### Data section:
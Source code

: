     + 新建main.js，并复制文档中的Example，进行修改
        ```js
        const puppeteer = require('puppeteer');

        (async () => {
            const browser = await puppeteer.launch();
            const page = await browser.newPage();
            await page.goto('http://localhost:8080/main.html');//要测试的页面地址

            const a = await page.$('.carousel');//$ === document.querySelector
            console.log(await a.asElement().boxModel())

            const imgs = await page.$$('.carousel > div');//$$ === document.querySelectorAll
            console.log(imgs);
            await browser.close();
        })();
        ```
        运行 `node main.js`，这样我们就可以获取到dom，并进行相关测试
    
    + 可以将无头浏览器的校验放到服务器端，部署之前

### What the exercise asks:
Could you return the lines in the entries above that contain "document"?

### Solution to this exercise:
            const a = await page.$('.carousel');//$ === document.querySelector
            const imgs = await page.$$('.carousel > div');//$$ === document.querySelectorAll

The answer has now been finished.